> [Problem details]
Give the records below again exactly, and exclude each picture.

> [Information given]
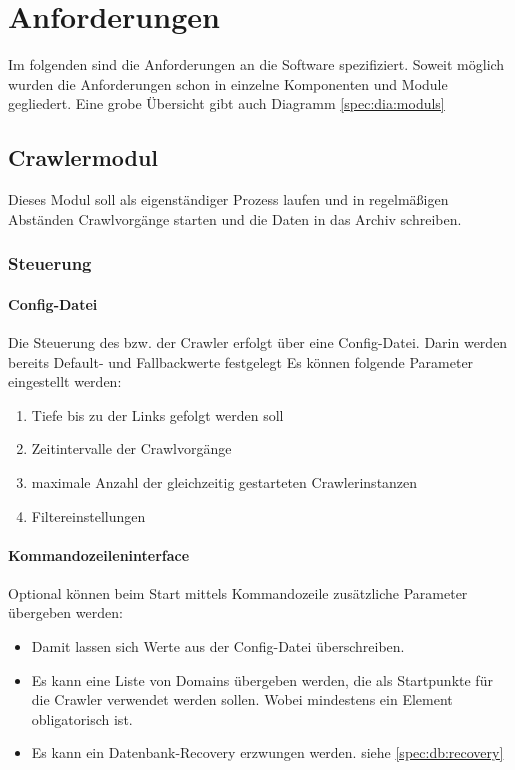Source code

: \chapter{Anforderungen}
Im folgenden sind die Anforderungen an die Software spezifiziert. Soweit möglich wurden
die Anforderungen schon in einzelne Komponenten und Module gegliedert. Eine grobe Übersicht gibt auch Diagramm \ref{spec:dia:moduls}
\section{Crawlermodul}
Dieses Modul soll als eigenständiger Prozess laufen und in regelmäßigen Abständen Crawlvorgänge starten
und die Daten in das Archiv schreiben.

\subsection{Steuerung} \label{spec:req:crawler:control}
	\subsubsection{Config-Datei} \label{spec:req:crawler:control:config} 
		Die Steuerung des bzw. der Crawler erfolgt über eine Config-Datei.
		Darin werden bereits Default- und Fallbackwerte festgelegt  
		Es können folgende Parameter eingestellt werden:
		\begin{enumerate}
			\item Tiefe bis zu der Links gefolgt werden soll
			\item Zeitintervalle der Crawlvorgänge
			\item maximale Anzahl der gleichzeitig gestarteten Crawlerinstanzen
			\item Filtereinstellungen
		\end{enumerate}
	\subsubsection{Kommandozeileninterface} \label{spec:req:crawler:control:cmd} 
		Optional können beim Start mittels Kommandozeile zusätzliche Parameter übergeben werden:
		\begin{itemize}
			\item Damit lassen sich Werte aus der Config-Datei überschreiben.
			\item Es kann eine Liste von Domains übergeben werden, die als Startpunkte für die Crawler verwendet werden sollen.
				Wobei mindestens ein Element obligatorisch ist.
			\item Es kann ein Datenbank-Recovery erzwungen werden. siehe \ref{spec:db:recovery}
		\end{itemize}
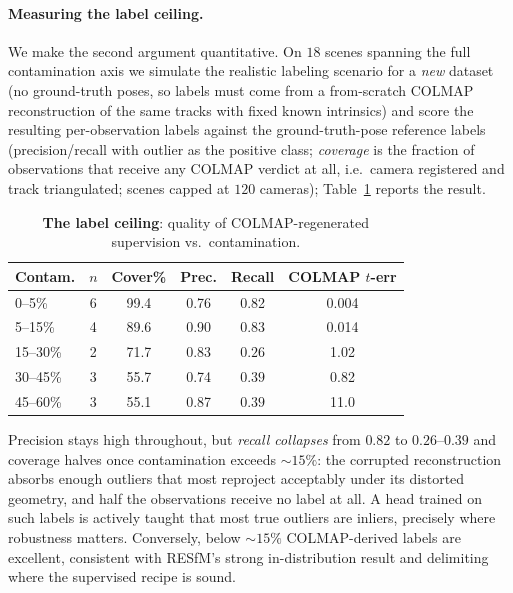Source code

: \documentclass[10pt,twocolumn,letterpaper]{article}
\begin{document}
\paragraph{Measuring the label ceiling.} We make the second argument quantitative. On $18$
scenes spanning the full contamination axis we simulate the realistic labeling scenario for
a \emph{new} dataset (no ground-truth poses, so labels must come from a from-scratch COLMAP
reconstruction of the same tracks with fixed known intrinsics) and score the resulting
per-observation labels against the ground-truth-pose reference labels
(precision/recall with outlier as the positive class; \emph{coverage} is the fraction of
observations that receive any COLMAP verdict at all, i.e.\ camera registered and track
triangulated; scenes capped at $120$ cameras); Table~\ref{tab:ceiling} reports the
result.
\begin{table}[t]\centering\footnotesize
\caption{\textbf{The label ceiling}: quality of COLMAP-regenerated supervision vs.\
contamination.}
\label{tab:ceiling}
\setlength{\tabcolsep}{3.5pt}%
\begin{tabular}{lccccc}
\toprule
Contam. & $n$ & Cover\% & Prec. & Recall & COLMAP $t$-err\\
\midrule
0--5\%    & 6 & 99.4 & 0.76 & 0.82 & 0.004\\
5--15\%   & 4 & 89.6 & 0.90 & 0.83 & 0.014\\
15--30\%  & 2 & 71.7 & 0.83 & $\mathbf{0.26}$ & 1.02\\
30--45\%  & 3 & 55.7 & 0.74 & $\mathbf{0.39}$ & 0.82\\
45--60\%  & 3 & 55.1 & 0.87 & $\mathbf{0.39}$ & 11.0\\
\bottomrule
\end{tabular}
\end{table}
Precision stays high throughout, but \emph{recall collapses} from $0.82$ to
$0.26$--$0.39$ and coverage halves once contamination exceeds ${\sim}15\%$: the corrupted
reconstruction absorbs enough outliers that most reproject acceptably under its distorted
geometry, and half the observations receive no label at all. A head trained on such labels
is actively taught that most true outliers are inliers, precisely where robustness
matters. Conversely, below ${\sim}15\%$ COLMAP-derived labels are excellent, consistent
with RESfM's strong in-distribution result and delimiting where the supervised recipe is
sound.
\end{document}
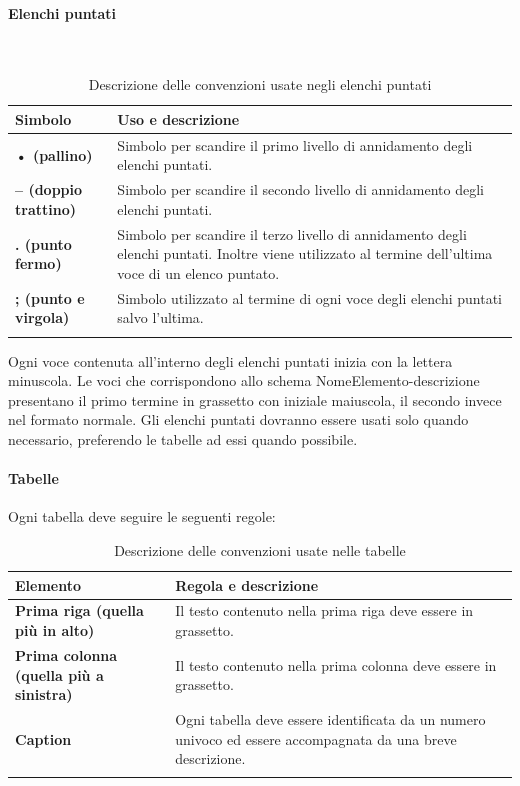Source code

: {\paragraph*{Elenchi puntati}
\
{
	\setlength{\freewidth}{\dimexpr\textwidth-0\tabcolsep}
	\renewcommand{\arraystretch}{1.5}
	\setlength{\aboverulesep}{0pt}
	\setlength{\belowrulesep}{0pt}
	\begin{longtable}{L{.25\freewidth} L{.75\freewidth}}
		\textbf{Simbolo} & \textbf{Uso e descrizione} \\
		\toprule
		\endhead		
		\textbf{• (pallino)} & Simbolo per scandire il primo livello di annidamento degli elenchi puntati. \\ 
		\textbf{-- (doppio trattino)} & Simbolo per scandire il secondo livello di annidamento degli elenchi puntati.  \\
		\textbf{. (punto fermo)} & Simbolo per scandire il terzo livello di annidamento degli elenchi puntati. Inoltre viene utilizzato al termine dell'ultima voce di un elenco puntato. \\
		\textbf{; (punto e virgola)} & Simbolo utilizzato al termine di ogni voce degli elenchi puntati salvo l'ultima.\\
		\bottomrule
		\hiderowcolors
		\caption{Descrizione delle convenzioni usate negli elenchi puntati}
\end{longtable}
}
Ogni voce contenuta all'interno degli elenchi puntati inizia con la lettera minuscola. Le voci che corrispondono allo schema NomeElemento-descrizione presentano il primo termine in grassetto con iniziale maiuscola, il secondo invece nel formato normale.
Gli elenchi puntati dovranno essere usati solo quando necessario, preferendo le tabelle ad essi quando possibile.

\paragraph*{Tabelle}
Ogni tabella deve seguire le seguenti regole:
\
{
	\setlength{\freewidth}{\dimexpr\textwidth-0\tabcolsep}
	\renewcommand{\arraystretch}{1.5}
	\setlength{\aboverulesep}{0pt}
	\setlength{\belowrulesep}{0pt}
	\begin{longtable}{L{.25\freewidth} L{.75\freewidth}}
		\rowcolor{AzzurroGruppo!30}
		\textbf{Elemento} & \textbf{Regola e descrizione} \\
		\toprule
		\endhead		
		\textbf{Prima riga (quella più in alto)} & Il testo contenuto nella prima riga deve essere in grassetto. \\ 
		\textbf{Prima colonna (quella più a sinistra)} & Il testo contenuto nella prima colonna deve essere in grassetto.  \\
		\textbf{Caption} & Ogni tabella deve essere identificata da un numero univoco ed essere accompagnata da una breve descrizione. \\
		\bottomrule
		\hiderowcolors
		\caption{Descrizione delle convenzioni usate nelle tabelle}
\end{longtable}
}

}
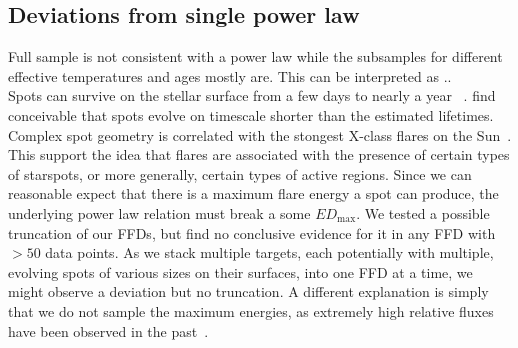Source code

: \documentclass{aa}
\begin{document}
\subsection{Deviations from single power law}
Full sample is not consistent with a power law while the subsamples for different effective temperatures and ages mostly are. This can be interpreted as ..
\\
Spots can survive on the stellar surface from a few days to nearly a year~
\citep{namekata_solarstellarwlf_2017, davenport_flaresandspots_2015}. \citet{namekata_solarstellarwlf_2017} find conceivable that spots evolve on timescale shorter than the estimated lifetimes. Complex spot geometry is correlated with the stongest X-class flares on the Sun~\citep{toriumi_flaresspotssun_2017, sammis_deltaspotsflares_2000}. This support the idea that flares are associated with the presence of certain types of starspots, or more generally, certain types of active regions. Since we can reasonable expect that there is a maximum flare energy a spot can produce, the underlying power law relation must break a some $ED_\mathrm{max}$. We tested a possible truncation of our FFDs, but find no conclusive evidence for it in any FFD with $>50$ data points. As we stack multiple targets, each potentially with multiple, evolving spots of various sizes on their surfaces, into one FFD at a time, we might observe a deviation but no truncation. A different explanation is simply that we do not sample the maximum energies, as extremely high relative fluxes have been observed in the past~\citep{paudel_monsterucdflare_2018, jackman_superflareucd_2019, schmidt_superflareasassn_2016}.
\end{document}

> [Answer to this task]
Source code

: \chapter{Anforderungen}
Im folgenden sind die Anforderungen an die Software spezifiziert. Soweit möglich wurden
die Anforderungen schon in einzelne Komponenten und Module gegliedert. Eine grobe Übersicht gibt auch Diagramm \ref{spec:dia:moduls}
\section{Crawlermodul}
Dieses Modul soll als eigenständiger Prozess laufen und in regelmäßigen Abständen Crawlvorgänge starten
und die Daten in das Archiv schreiben.

\subsection{Steuerung} \label{spec:req:crawler:control}
	\subsubsection{Config-Datei} \label{spec:req:crawler:control:config} 
		Die Steuerung des bzw. der Crawler erfolgt über eine Config-Datei.
		Darin werden bereits Default- und Fallbackwerte festgelegt  
		Es können folgende Parameter eingestellt werden:
		\begin{enumerate}
			\item Tiefe bis zu der Links gefolgt werden soll
			\item Zeitintervalle der Crawlvorgänge
			\item maximale Anzahl der gleichzeitig gestarteten Crawlerinstanzen
			\item Filtereinstellungen
		\end{enumerate}
	\subsubsection{Kommandozeileninterface} \label{spec:req:crawler:control:cmd} 
		Optional können beim Start mittels Kommandozeile zusätzliche Parameter übergeben werden:
		\begin{itemize}
			\item Damit lassen sich Werte aus der Config-Datei überschreiben.
			\item Es kann eine Liste von Domains übergeben werden, die als Startpunkte für die Crawler verwendet werden sollen.
				Wobei mindestens ein Element obligatorisch ist.
			\item Es kann ein Datenbank-Recovery erzwungen werden. siehe \ref{spec:db:recovery}
		\end{itemize}
Source code

: \documentclass[10pt,twocolumn,letterpaper]{article}
\begin{document}
\paragraph{Measuring the label ceiling.} We make the second argument quantitative. On $18$
scenes spanning the full contamination axis we simulate the realistic labeling scenario for
a \emph{new} dataset (no ground-truth poses, so labels must come from a from-scratch COLMAP
reconstruction of the same tracks with fixed known intrinsics) and score the resulting
per-observation labels against the ground-truth-pose reference labels
(precision/recall with outlier as the positive class; \emph{coverage} is the fraction of
observations that receive any COLMAP verdict at all, i.e.\ camera registered and track
triangulated; scenes capped at $120$ cameras); Table~\ref{tab:ceiling} reports the
result.
\begin{table}[t]\centering\footnotesize
\caption{\textbf{The label ceiling}: quality of COLMAP-regenerated supervision vs.\
contamination.}
\label{tab:ceiling}
\setlength{\tabcolsep}{3.5pt}%
\begin{tabular}{lccccc}
\toprule
Contam. & $n$ & Cover\% & Prec. & Recall & COLMAP $t$-err\\
\midrule
0--5\%    & 6 & 99.4 & 0.76 & 0.82 & 0.004\\
5--15\%   & 4 & 89.6 & 0.90 & 0.83 & 0.014\\
15--30\%  & 2 & 71.7 & 0.83 & $\mathbf{0.26}$ & 1.02\\
30--45\%  & 3 & 55.7 & 0.74 & $\mathbf{0.39}$ & 0.82\\
45--60\%  & 3 & 55.1 & 0.87 & $\mathbf{0.39}$ & 11.0\\
\bottomrule
\end{tabular}
\end{table}
Precision stays high throughout, but \emph{recall collapses} from $0.82$ to
$0.26$--$0.39$ and coverage halves once contamination exceeds ${\sim}15\%$: the corrupted
reconstruction absorbs enough outliers that most reproject acceptably under its distorted
geometry, and half the observations receive no label at all. A head trained on such labels
is actively taught that most true outliers are inliers, precisely where robustness
matters. Conversely, below ${\sim}15\%$ COLMAP-derived labels are excellent, consistent
with RESfM's strong in-distribution result and delimiting where the supervised recipe is
sound.
\end{document}
Source code

: {\paragraph*{Elenchi puntati}
\
{
	\setlength{\freewidth}{\dimexpr\textwidth-0\tabcolsep}
	\renewcommand{\arraystretch}{1.5}
	\setlength{\aboverulesep}{0pt}
	\setlength{\belowrulesep}{0pt}
	\begin{longtable}{L{.25\freewidth} L{.75\freewidth}}
		\textbf{Simbolo} & \textbf{Uso e descrizione} \\
		\toprule
		\endhead		
		\textbf{• (pallino)} & Simbolo per scandire il primo livello di annidamento degli elenchi puntati. \\ 
		\textbf{-- (doppio trattino)} & Simbolo per scandire il secondo livello di annidamento degli elenchi puntati.  \\
		\textbf{. (punto fermo)} & Simbolo per scandire il terzo livello di annidamento degli elenchi puntati. Inoltre viene utilizzato al termine dell'ultima voce di un elenco puntato. \\
		\textbf{; (punto e virgola)} & Simbolo utilizzato al termine di ogni voce degli elenchi puntati salvo l'ultima.\\
		\bottomrule
		\hiderowcolors
		\caption{Descrizione delle convenzioni usate negli elenchi puntati}
\end{longtable}
}
Ogni voce contenuta all'interno degli elenchi puntati inizia con la lettera minuscola. Le voci che corrispondono allo schema NomeElemento-descrizione presentano il primo termine in grassetto con iniziale maiuscola, il secondo invece nel formato normale.
Gli elenchi puntati dovranno essere usati solo quando necessario, preferendo le tabelle ad essi quando possibile.

\paragraph*{Tabelle}
Ogni tabella deve seguire le seguenti regole:
\
{
	\setlength{\freewidth}{\dimexpr\textwidth-0\tabcolsep}
	\renewcommand{\arraystretch}{1.5}
	\setlength{\aboverulesep}{0pt}
	\setlength{\belowrulesep}{0pt}
	\begin{longtable}{L{.25\freewidth} L{.75\freewidth}}
		\rowcolor{AzzurroGruppo!30}
		\textbf{Elemento} & \textbf{Regola e descrizione} \\
		\toprule
		\endhead		
		\textbf{Prima riga (quella più in alto)} & Il testo contenuto nella prima riga deve essere in grassetto. \\ 
		\textbf{Prima colonna (quella più a sinistra)} & Il testo contenuto nella prima colonna deve essere in grassetto.  \\
		\textbf{Caption} & Ogni tabella deve essere identificata da un numero univoco ed essere accompagnata da una breve descrizione. \\
		\bottomrule
		\hiderowcolors
		\caption{Descrizione delle convenzioni usate nelle tabelle}
\end{longtable}
}

}
Source code

: \documentclass{aa}
\begin{document}
\subsection{Deviations from single power law}
Full sample is not consistent with a power law while the subsamples for different effective temperatures and ages mostly are. This can be interpreted as ..
\\
Spots can survive on the stellar surface from a few days to nearly a year~
\citep{namekata_solarstellarwlf_2017, davenport_flaresandspots_2015}. \citet{namekata_solarstellarwlf_2017} find conceivable that spots evolve on timescale shorter than the estimated lifetimes. Complex spot geometry is correlated with the stongest X-class flares on the Sun~\citep{toriumi_flaresspotssun_2017, sammis_deltaspotsflares_2000}. This support the idea that flares are associated with the presence of certain types of starspots, or more generally, certain types of active regions. Since we can reasonable expect that there is a maximum flare energy a spot can produce, the underlying power law relation must break a some $ED_\mathrm{max}$. We tested a possible truncation of our FFDs, but find no conclusive evidence for it in any FFD with $>50$ data points. As we stack multiple targets, each potentially with multiple, evolving spots of various sizes on their surfaces, into one FFD at a time, we might observe a deviation but no truncation. A different explanation is simply that we do not sample the maximum energies, as extremely high relative fluxes have been observed in the past~\citep{paudel_monsterucdflare_2018, jackman_superflareucd_2019, schmidt_superflareasassn_2016}.
\end{document}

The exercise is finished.